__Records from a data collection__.
>>

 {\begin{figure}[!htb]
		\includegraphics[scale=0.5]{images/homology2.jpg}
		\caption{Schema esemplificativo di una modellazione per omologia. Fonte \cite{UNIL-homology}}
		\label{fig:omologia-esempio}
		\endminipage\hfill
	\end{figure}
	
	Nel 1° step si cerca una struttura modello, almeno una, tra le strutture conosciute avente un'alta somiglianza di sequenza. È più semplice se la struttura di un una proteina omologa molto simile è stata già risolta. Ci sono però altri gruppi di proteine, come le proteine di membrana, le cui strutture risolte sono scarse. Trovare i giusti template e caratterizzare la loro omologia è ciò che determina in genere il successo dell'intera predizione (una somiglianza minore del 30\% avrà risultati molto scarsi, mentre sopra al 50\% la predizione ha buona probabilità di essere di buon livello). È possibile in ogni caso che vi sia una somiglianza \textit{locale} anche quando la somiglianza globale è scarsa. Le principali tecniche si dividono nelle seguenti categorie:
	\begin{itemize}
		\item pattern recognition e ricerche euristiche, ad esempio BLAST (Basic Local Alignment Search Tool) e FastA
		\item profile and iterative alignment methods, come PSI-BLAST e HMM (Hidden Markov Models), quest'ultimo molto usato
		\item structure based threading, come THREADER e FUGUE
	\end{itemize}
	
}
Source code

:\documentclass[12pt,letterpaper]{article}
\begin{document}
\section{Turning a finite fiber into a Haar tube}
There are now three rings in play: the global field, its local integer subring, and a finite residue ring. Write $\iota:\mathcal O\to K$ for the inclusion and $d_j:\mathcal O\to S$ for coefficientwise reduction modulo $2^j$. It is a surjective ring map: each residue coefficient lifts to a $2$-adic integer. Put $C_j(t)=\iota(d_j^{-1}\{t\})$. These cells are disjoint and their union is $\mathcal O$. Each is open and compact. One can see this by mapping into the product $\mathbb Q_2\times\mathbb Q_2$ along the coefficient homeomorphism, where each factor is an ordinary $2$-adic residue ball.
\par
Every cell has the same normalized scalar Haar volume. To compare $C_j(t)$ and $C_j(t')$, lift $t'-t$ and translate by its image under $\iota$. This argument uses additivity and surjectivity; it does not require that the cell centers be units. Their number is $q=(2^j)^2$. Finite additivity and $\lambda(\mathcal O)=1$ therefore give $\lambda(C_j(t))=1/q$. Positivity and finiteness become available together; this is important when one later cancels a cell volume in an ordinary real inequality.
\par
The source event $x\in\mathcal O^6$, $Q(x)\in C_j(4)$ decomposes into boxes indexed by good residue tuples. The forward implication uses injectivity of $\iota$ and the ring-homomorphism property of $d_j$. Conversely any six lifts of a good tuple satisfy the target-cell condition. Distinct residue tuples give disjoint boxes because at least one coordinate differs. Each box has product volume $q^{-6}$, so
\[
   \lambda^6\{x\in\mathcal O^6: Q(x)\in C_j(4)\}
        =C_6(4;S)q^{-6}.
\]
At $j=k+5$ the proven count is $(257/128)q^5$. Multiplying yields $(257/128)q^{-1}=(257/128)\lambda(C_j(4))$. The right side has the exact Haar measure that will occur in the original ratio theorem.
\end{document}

<<

Once more, write out all the data above exactly as given.

 {\begin{figure}[!htb]
		\includegraphics[scale=0.5]{images/homology2.jpg}
		\caption{Schema esemplificativo di una modellazione per omologia. Fonte \cite{UNIL-homology}}
		\label{fig:omologia-esempio}
		\endminipage\hfill
	\end{figure}
	
	Nel 1° step si cerca una struttura modello, almeno una, tra le strutture conosciute avente un'alta somiglianza di sequenza. È più semplice se la struttura di un una proteina omologa molto simile è stata già risolta. Ci sono però altri gruppi di proteine, come le proteine di membrana, le cui strutture risolte sono scarse. Trovare i giusti template e caratterizzare la loro omologia è ciò che determina in genere il successo dell'intera predizione (una somiglianza minore del 30\% avrà risultati molto scarsi, mentre sopra al 50\% la predizione ha buona probabilità di essere di buon livello). È possibile in ogni caso che vi sia una somiglianza \textit{locale} anche quando la somiglianza globale è scarsa. Le principali tecniche si dividono nelle seguenti categorie:
	\begin{itemize}
		\item pattern recognition e ricerche euristiche, ad esempio BLAST (Basic Local Alignment Search Tool) e FastA
		\item profile and iterative alignment methods, come PSI-BLAST e HMM (Hidden Markov Models), quest'ultimo molto usato
		\item structure based threading, come THREADER e FUGUE
	\end{itemize}
	
}
Source code

:\documentclass[12pt,letterpaper]{article}
\begin{document}
\section{Turning a finite fiber into a Haar tube}
There are now three rings in play: the global field, its local integer subring, and a finite residue ring. Write $\iota:\mathcal O\to K$ for the inclusion and $d_j:\mathcal O\to S$ for coefficientwise reduction modulo $2^j$. It is a surjective ring map: each residue coefficient lifts to a $2$-adic integer. Put $C_j(t)=\iota(d_j^{-1}\{t\})$. These cells are disjoint and their union is $\mathcal O$. Each is open and compact. One can see this by mapping into the product $\mathbb Q_2\times\mathbb Q_2$ along the coefficient homeomorphism, where each factor is an ordinary $2$-adic residue ball.
\par
Every cell has the same normalized scalar Haar volume. To compare $C_j(t)$ and $C_j(t')$, lift $t'-t$ and translate by its image under $\iota$. This argument uses additivity and surjectivity; it does not require that the cell centers be units. Their number is $q=(2^j)^2$. Finite additivity and $\lambda(\mathcal O)=1$ therefore give $\lambda(C_j(t))=1/q$. Positivity and finiteness become available together; this is important when one later cancels a cell volume in an ordinary real inequality.
\par
The source event $x\in\mathcal O^6$, $Q(x)\in C_j(4)$ decomposes into boxes indexed by good residue tuples. The forward implication uses injectivity of $\iota$ and the ring-homomorphism property of $d_j$. Conversely any six lifts of a good tuple satisfy the target-cell condition. Distinct residue tuples give disjoint boxes because at least one coordinate differs. Each box has product volume $q^{-6}$, so
\[
   \lambda^6\{x\in\mathcal O^6: Q(x)\in C_j(4)\}
        =C_6(4;S)q^{-6}.
\]
At $j=k+5$ the proven count is $(257/128)q^5$. Multiplying yields $(257/128)q^{-1}=(257/128)\lambda(C_j(4))$. The right side has the exact Haar measure that will occur in the original ratio theorem.
\end{document}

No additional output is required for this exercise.